* _EXERCISE BRIEF_:
Whenever a picture appears, leave it out while repeating all the other data exactly.

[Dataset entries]
<<<<
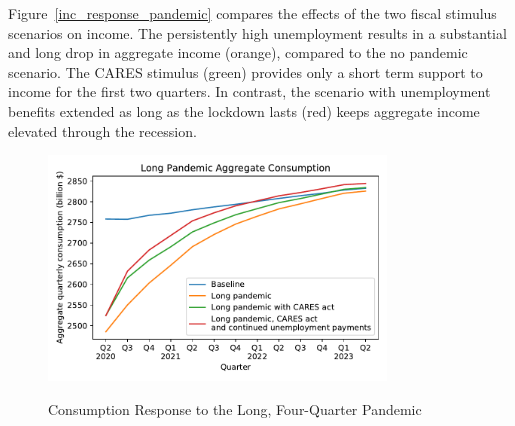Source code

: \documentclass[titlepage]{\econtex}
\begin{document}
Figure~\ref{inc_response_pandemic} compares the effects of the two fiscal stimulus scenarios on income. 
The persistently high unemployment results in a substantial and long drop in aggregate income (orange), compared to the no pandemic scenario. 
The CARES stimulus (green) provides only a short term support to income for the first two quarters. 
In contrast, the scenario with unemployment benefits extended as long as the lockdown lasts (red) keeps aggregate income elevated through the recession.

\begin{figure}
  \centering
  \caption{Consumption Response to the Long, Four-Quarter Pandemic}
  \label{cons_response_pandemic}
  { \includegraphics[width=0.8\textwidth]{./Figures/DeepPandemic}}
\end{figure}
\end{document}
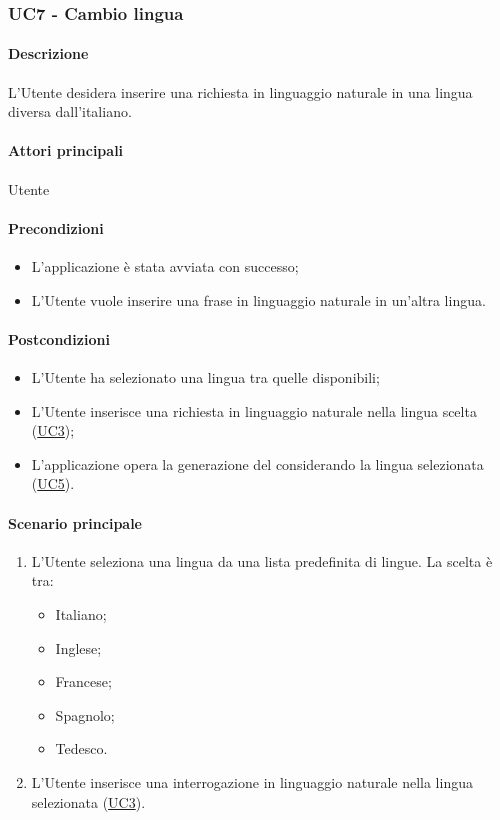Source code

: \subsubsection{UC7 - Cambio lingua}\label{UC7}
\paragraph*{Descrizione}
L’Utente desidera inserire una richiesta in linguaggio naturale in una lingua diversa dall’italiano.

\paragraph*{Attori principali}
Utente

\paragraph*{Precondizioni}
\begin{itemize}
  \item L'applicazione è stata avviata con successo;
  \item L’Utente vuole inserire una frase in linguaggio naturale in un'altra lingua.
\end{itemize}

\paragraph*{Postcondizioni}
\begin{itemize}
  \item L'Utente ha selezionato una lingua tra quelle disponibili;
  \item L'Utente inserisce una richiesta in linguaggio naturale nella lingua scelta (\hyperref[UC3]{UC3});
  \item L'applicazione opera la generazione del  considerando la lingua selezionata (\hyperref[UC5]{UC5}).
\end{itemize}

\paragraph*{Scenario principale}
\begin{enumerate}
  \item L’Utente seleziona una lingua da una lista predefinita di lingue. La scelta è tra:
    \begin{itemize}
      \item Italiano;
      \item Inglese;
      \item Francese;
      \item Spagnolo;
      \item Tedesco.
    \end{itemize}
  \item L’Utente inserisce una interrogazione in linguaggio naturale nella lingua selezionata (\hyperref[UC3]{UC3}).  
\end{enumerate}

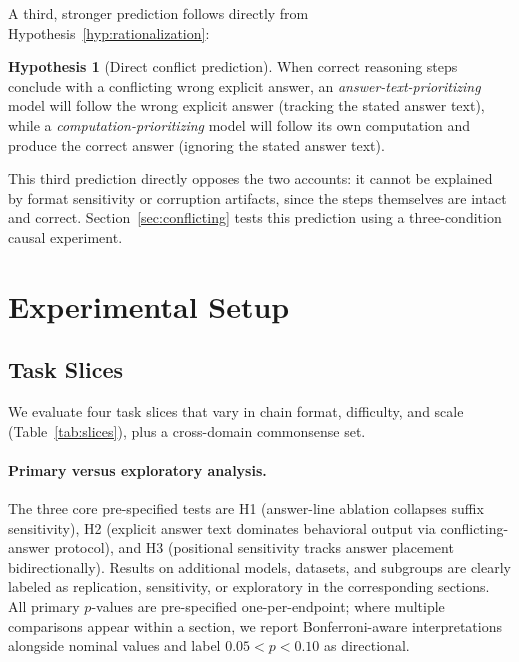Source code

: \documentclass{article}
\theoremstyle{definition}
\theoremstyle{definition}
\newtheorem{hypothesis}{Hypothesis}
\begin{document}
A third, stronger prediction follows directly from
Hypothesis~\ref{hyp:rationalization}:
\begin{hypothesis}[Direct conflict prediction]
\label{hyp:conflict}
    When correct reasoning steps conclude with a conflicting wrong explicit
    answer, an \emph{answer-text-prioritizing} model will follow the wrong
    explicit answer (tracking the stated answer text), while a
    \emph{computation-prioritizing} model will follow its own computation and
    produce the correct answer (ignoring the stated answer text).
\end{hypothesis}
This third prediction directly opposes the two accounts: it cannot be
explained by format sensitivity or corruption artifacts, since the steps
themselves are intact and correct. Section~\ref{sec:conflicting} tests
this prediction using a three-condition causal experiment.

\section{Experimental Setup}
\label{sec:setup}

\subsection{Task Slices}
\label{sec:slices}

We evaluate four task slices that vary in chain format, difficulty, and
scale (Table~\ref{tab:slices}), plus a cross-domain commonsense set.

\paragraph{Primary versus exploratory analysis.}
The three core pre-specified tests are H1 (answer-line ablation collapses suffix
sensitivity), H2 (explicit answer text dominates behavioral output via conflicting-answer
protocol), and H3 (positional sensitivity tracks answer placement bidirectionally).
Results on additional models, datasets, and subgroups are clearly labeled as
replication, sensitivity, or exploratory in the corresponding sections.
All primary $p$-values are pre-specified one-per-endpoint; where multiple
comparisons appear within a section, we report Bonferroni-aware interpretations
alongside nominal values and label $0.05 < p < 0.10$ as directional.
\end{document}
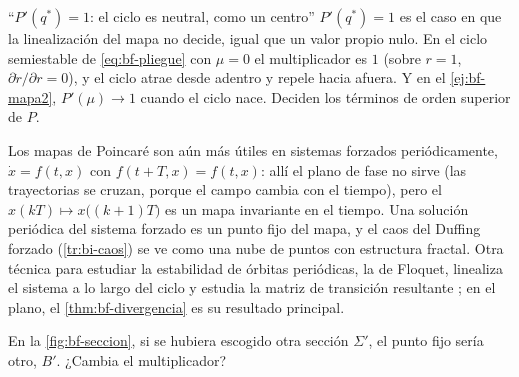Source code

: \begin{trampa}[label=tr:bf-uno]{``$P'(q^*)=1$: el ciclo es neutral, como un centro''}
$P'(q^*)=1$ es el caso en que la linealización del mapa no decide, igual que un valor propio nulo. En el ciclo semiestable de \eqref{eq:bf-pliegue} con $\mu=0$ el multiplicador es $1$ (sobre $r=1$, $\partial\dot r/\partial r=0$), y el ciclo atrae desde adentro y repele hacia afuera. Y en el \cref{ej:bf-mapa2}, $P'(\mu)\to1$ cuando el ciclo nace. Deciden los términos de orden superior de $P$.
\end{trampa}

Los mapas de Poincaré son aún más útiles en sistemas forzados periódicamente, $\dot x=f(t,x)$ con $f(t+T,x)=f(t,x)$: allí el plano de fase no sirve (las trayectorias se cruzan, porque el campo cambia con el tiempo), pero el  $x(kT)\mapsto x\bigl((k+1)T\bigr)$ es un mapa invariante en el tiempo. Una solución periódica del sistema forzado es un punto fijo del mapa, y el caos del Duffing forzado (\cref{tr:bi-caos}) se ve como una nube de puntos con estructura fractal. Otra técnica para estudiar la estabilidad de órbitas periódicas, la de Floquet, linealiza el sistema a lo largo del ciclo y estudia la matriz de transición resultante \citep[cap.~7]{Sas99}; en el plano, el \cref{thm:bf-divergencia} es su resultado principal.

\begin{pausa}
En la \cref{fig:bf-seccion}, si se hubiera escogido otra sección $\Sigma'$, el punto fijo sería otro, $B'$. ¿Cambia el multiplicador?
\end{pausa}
>>>>
* _WRITTEN RESPONSE_:
Source code

: \documentclass[titlepage]{\econtex}
\begin{document}
Figure~\ref{inc_response_pandemic} compares the effects of the two fiscal stimulus scenarios on income. 
The persistently high unemployment results in a substantial and long drop in aggregate income (orange), compared to the no pandemic scenario. 
The CARES stimulus (green) provides only a short term support to income for the first two quarters. 
In contrast, the scenario with unemployment benefits extended as long as the lockdown lasts (red) keeps aggregate income elevated through the recession.

\begin{figure}
  \centering
  \caption{Consumption Response to the Long, Four-Quarter Pandemic}
  \label{cons_response_pandemic}
  { \includegraphics[width=0.8\textwidth]{./Figures/DeepPandemic}}
\end{figure}
\end{document}
Source code

: \subsubsection{UC7 - Cambio lingua}\label{UC7}
\paragraph*{Descrizione}
L’Utente desidera inserire una richiesta in linguaggio naturale in una lingua diversa dall’italiano.

\paragraph*{Attori principali}
Utente

\paragraph*{Precondizioni}
\begin{itemize}
  \item L'applicazione è stata avviata con successo;
  \item L’Utente vuole inserire una frase in linguaggio naturale in un'altra lingua.
\end{itemize}

\paragraph*{Postcondizioni}
\begin{itemize}
  \item L'Utente ha selezionato una lingua tra quelle disponibili;
  \item L'Utente inserisce una richiesta in linguaggio naturale nella lingua scelta (\hyperref[UC3]{UC3});
  \item L'applicazione opera la generazione del  considerando la lingua selezionata (\hyperref[UC5]{UC5}).
\end{itemize}

\paragraph*{Scenario principale}
\begin{enumerate}
  \item L’Utente seleziona una lingua da una lista predefinita di lingue. La scelta è tra:
    \begin{itemize}
      \item Italiano;
      \item Inglese;
      \item Francese;
      \item Spagnolo;
      \item Tedesco.
    \end{itemize}
  \item L’Utente inserisce una interrogazione in linguaggio naturale nella lingua selezionata (\hyperref[UC3]{UC3}).  
\end{enumerate}

Source code

: \documentclass{article}
\theoremstyle{definition}
\theoremstyle{definition}
\newtheorem{hypothesis}{Hypothesis}
\begin{document}
A third, stronger prediction follows directly from
Hypothesis~\ref{hyp:rationalization}:
\begin{hypothesis}[Direct conflict prediction]
\label{hyp:conflict}
    When correct reasoning steps conclude with a conflicting wrong explicit
    answer, an \emph{answer-text-prioritizing} model will follow the wrong
    explicit answer (tracking the stated answer text), while a
    \emph{computation-prioritizing} model will follow its own computation and
    produce the correct answer (ignoring the stated answer text).
\end{hypothesis}
This third prediction directly opposes the two accounts: it cannot be
explained by format sensitivity or corruption artifacts, since the steps
themselves are intact and correct. Section~\ref{sec:conflicting} tests
this prediction using a three-condition causal experiment.

\section{Experimental Setup}
\label{sec:setup}

\subsection{Task Slices}
\label{sec:slices}

We evaluate four task slices that vary in chain format, difficulty, and
scale (Table~\ref{tab:slices}), plus a cross-domain commonsense set.

\paragraph{Primary versus exploratory analysis.}
The three core pre-specified tests are H1 (answer-line ablation collapses suffix
sensitivity), H2 (explicit answer text dominates behavioral output via conflicting-answer
protocol), and H3 (positional sensitivity tracks answer placement bidirectionally).
Results on additional models, datasets, and subgroups are clearly labeled as
replication, sensitivity, or exploratory in the corresponding sections.
All primary $p$-values are pre-specified one-per-endpoint; where multiple
comparisons appear within a section, we report Bonferroni-aware interpretations
alongside nominal values and label $0.05 < p < 0.10$ as directional.
\end{document}
Source code

: \begin{trampa}[label=tr:bf-uno]{``$P'(q^*)=1$: el ciclo es neutral, como un centro''}
$P'(q^*)=1$ es el caso en que la linealización del mapa no decide, igual que un valor propio nulo. En el ciclo semiestable de \eqref{eq:bf-pliegue} con $\mu=0$ el multiplicador es $1$ (sobre $r=1$, $\partial\dot r/\partial r=0$), y el ciclo atrae desde adentro y repele hacia afuera. Y en el \cref{ej:bf-mapa2}, $P'(\mu)\to1$ cuando el ciclo nace. Deciden los términos de orden superior de $P$.
\end{trampa}

Los mapas de Poincaré son aún más útiles en sistemas forzados periódicamente, $\dot x=f(t,x)$ con $f(t+T,x)=f(t,x)$: allí el plano de fase no sirve (las trayectorias se cruzan, porque el campo cambia con el tiempo), pero el  $x(kT)\mapsto x\bigl((k+1)T\bigr)$ es un mapa invariante en el tiempo. Una solución periódica del sistema forzado es un punto fijo del mapa, y el caos del Duffing forzado (\cref{tr:bi-caos}) se ve como una nube de puntos con estructura fractal. Otra técnica para estudiar la estabilidad de órbitas periódicas, la de Floquet, linealiza el sistema a lo largo del ciclo y estudia la matriz de transición resultante \citep[cap.~7]{Sas99}; en el plano, el \cref{thm:bf-divergencia} es su resultado principal.

\begin{pausa}
En la \cref{fig:bf-seccion}, si se hubiera escogido otra sección $\Sigma'$, el punto fijo sería otro, $B'$. ¿Cambia el multiplicador?
\end{pausa}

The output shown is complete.